1215: Fourth Lateran Council codifies certain doctrines and lifestyle expectations for Catholic clergymen

1216: Dominican Order established by Dominic de Guzman in France

1250-1252: Bonaventure writes Commentary on the Sentences

c.1250s: Christianity in Asia declines; most of the Christian communities in China and east Asia completely evaporated by the 1400s

1259-1272: William of Moerbeke translates classical Greek philosophical texts, giving western Christians a much clearer picture of Greek philosophy and literature, helping to foster a resurgence in the study of the classics

c.1266-1273: Thomas Aquinas writes Summa Theologiae


Late Middle Ages (1309-1512)

1309: Papacy moved from Rome to Avignon

c.1347-1351: Black Death

1370: Catherine of Siena begins her Letters

1376: John Wycliffe writes Civil Dominion, arguing for church reform

1377: Papacy moved from Avignon back to Rome

1378-1417: Great Western Schism, the period of time when there were multiple rival Popes, causing confusion and division within the church and its followers; this weakened the authority of the Catholic Church in the minds of many Europeans

c.1380: John Wycliffe translates the Bible into English

1415: Jan Hus burned at stake for propagating the ideas of Wycliffe; Hus was a Czech theologian, philosopher, and proto-Reformer

1418: Thomas à Kempis publishes The Imitation of Christ

1431: Joan of Arc burned at stake

1438-1439: Several eastern churches associated themselves with Rome after the Council of Florence, forming the Eastern Catholic Churches

1453: Turks capture Constantinople, bringing an end to the Byzantine Empire; many Byzantine Christians and Greek scholars fled westward, reintroducing western Christians to many classical Greek texts

1455: Johannes Gutenberg prints the Bible

1478: Spanish Inquisition established

1491: Franciscan and Dominican missionaries arrive in the Congo

1492: Spanish Catholics reconquer the entire Iberian Peninsula

1492: Columbus sails to the Americas

1494-1499: Catholic missionaries arrive in various parts of the Caribbean

1497: Portuguese colonizers and Catholic missionaries arrive in India, begin to interact with the significant Christian presence in the region (believed to date back to Thomas’ ministry in the first century)

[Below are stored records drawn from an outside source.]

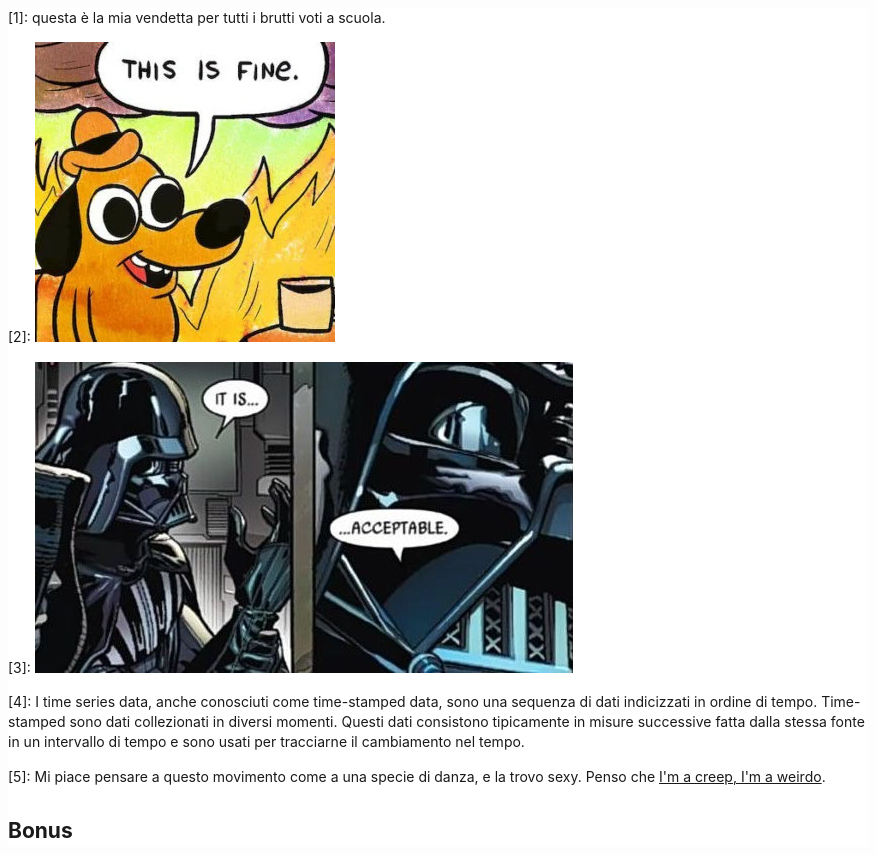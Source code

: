 <a name="school">[1]:</a> questa è la mia vendetta per tutti i brutti
voti a scuola.

<a name="this-is-fine">[2]:</a> ![this is fine meme](images/this-is-fine.webp)

<a name="it-is-acceptable">[3]:</a> ![it is acceptable meme](images/it-is-acceptable.jpg)

<a name="time-series-data">[4]:</a> I time series data, anche
conosciuti come time-stamped data, sono una sequenza di dati
indicizzati in ordine di tempo.  Time-stamped sono dati collezionati
in diversi momenti. Questi dati consistono tipicamente in misure
successive fatta dalla stessa fonte in un intervallo di tempo e sono
usati per tracciarne il cambiamento nel tempo.

<a name="creep">[5]:</a> Mi piace pensare a questo movimento come a una
specie di danza, e la trovo sexy. Penso che [I'm a creep, I'm a
weirdo](https://youtu.be/XFkzRNyygfk).


## Bonus
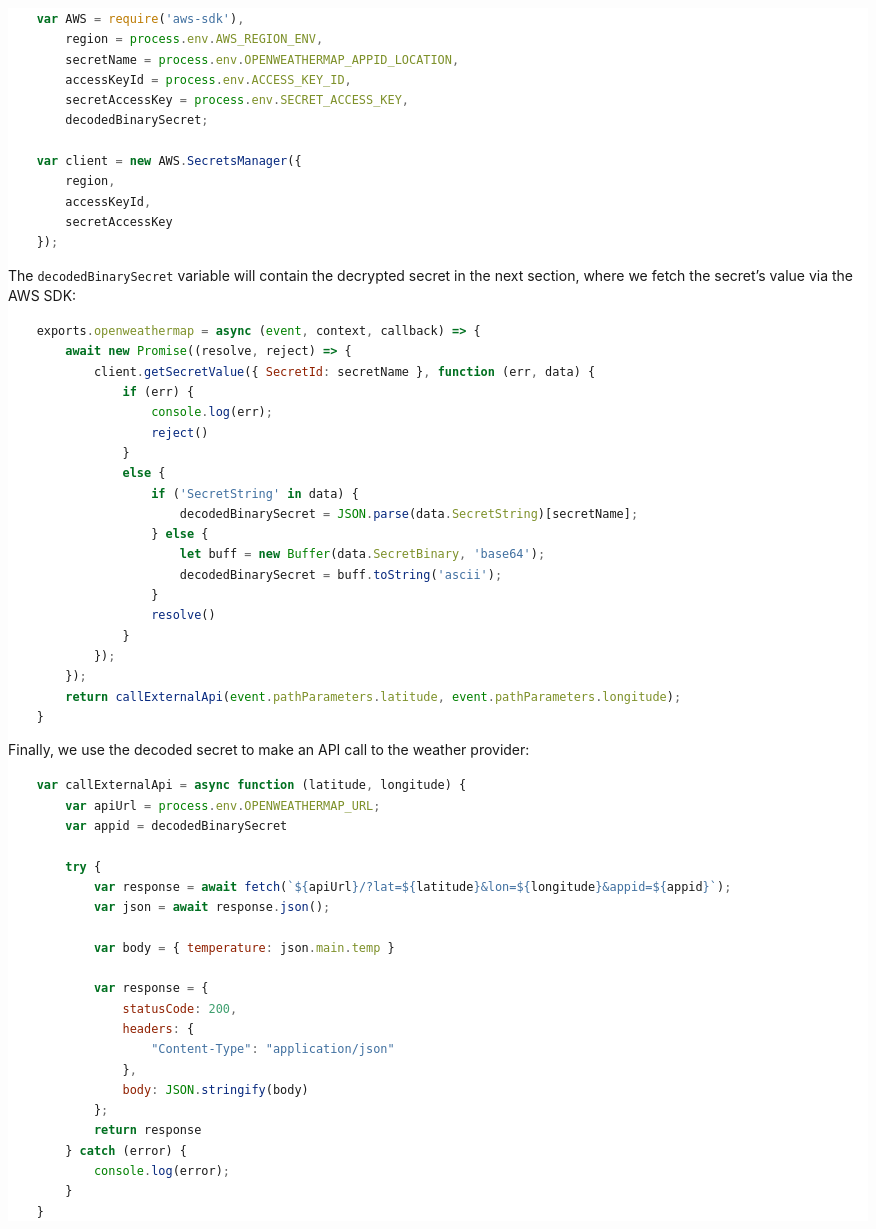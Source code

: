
 ```javascript
    var AWS = require('aws-sdk'),
        region = process.env.AWS_REGION_ENV,
        secretName = process.env.OPENWEATHERMAP_APPID_LOCATION,
        accessKeyId = process.env.ACCESS_KEY_ID,
        secretAccessKey = process.env.SECRET_ACCESS_KEY,
        decodedBinarySecret;
    
    var client = new AWS.SecretsManager({
        region,
        accessKeyId,
        secretAccessKey
    });
```
The `decodedBinarySecret` variable will contain the decrypted secret in the next section, where we fetch the secret’s value via the AWS SDK:

```javascript
    exports.openweathermap = async (event, context, callback) => {
        await new Promise((resolve, reject) => {
            client.getSecretValue({ SecretId: secretName }, function (err, data) {
                if (err) {
                    console.log(err);
                    reject()
                }
                else {
                    if ('SecretString' in data) {
                        decodedBinarySecret = JSON.parse(data.SecretString)[secretName];
                    } else {
                        let buff = new Buffer(data.SecretBinary, 'base64');
                        decodedBinarySecret = buff.toString('ascii');
                    }
                    resolve()
                }
            });
        });
        return callExternalApi(event.pathParameters.latitude, event.pathParameters.longitude);
    }
```
Finally, we use the decoded secret to make an API call to the weather provider:

```javascript
    var callExternalApi = async function (latitude, longitude) {
        var apiUrl = process.env.OPENWEATHERMAP_URL;
        var appid = decodedBinarySecret
    
        try {
            var response = await fetch(`${apiUrl}/?lat=${latitude}&lon=${longitude}&appid=${appid}`);
            var json = await response.json();
    
            var body = { temperature: json.main.temp }
    
            var response = {
                statusCode: 200,
                headers: {
                    "Content-Type": "application/json"
                },
                body: JSON.stringify(body)
            };
            return response
        } catch (error) {
            console.log(error);
        }
    }
```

1499: Portuguese Catholic missionaries arrived at Zanzibar and Tanzania, they experienced great ministry success

c.1510s-1540s: Significant numbers of Spanish and Portuguese Catholic missionaries travel to various parts of Latin America

1512: Michelangelo completes artwork at the Sistine Chapel


Reformation Era (1516-1587)

1516: Erasmus publishes the Greek New Testament

1517: Martin Luther posts his 95 Theses in Wittenburg; sparked the Protestant Reformation

1518: Ulrich Zwingli comes to Zurich

1520: Martin Luther publishes The Babylonian Captivity of The Church

1521: Diet of Worms, Luther put on trial by Catholic Church, narrowly escapes alive

1521: Spain colonizes the Philippines; the nation becomes a strategic region for commerce and evangelism in Southeast Asia

1522: Martin Luther’s German New Testament published

1525: William Tyndale completes his English translation of the Bible

1524-1525: German Peasants’ War

1529: Marburg Colloquy

1532: William Farel goes to Geneva

1534: Ignatius of Loyola founds the Jesuits; founded as part of the Counter-Reformation

1534: Act of Supremacy passed in England, officially separating English church from Rome and making King Henry VIII the supreme head of the English church

1535: Martin Luther publishes his famous commentary on Galatians

1536: John Calvin publishes his first edition of The Institutes of the Christian Religion

1536: William Tyndale strangled to death and his body burned at the stake; he was executed for circulating the English Bible to ordinary peoples

1536: Menno Simons baptized as an Anabaptist

1536: John Calvin stops in Geneva while traveling to Strasbourg; William Farel convinces Calvin to stay in Geneva

1538: Calvin expelled from Geneva, goes to Strasbourg

1540: Calvin publishes his Commentary on Romans

1541: Calvin returns to Geneva, pastored there in the city for next 23+ years until his death in 1564

1545: Council of Trent begins

1549: Thomas Cranmer publishes the Book of Common Prayer in England (revised in 1662)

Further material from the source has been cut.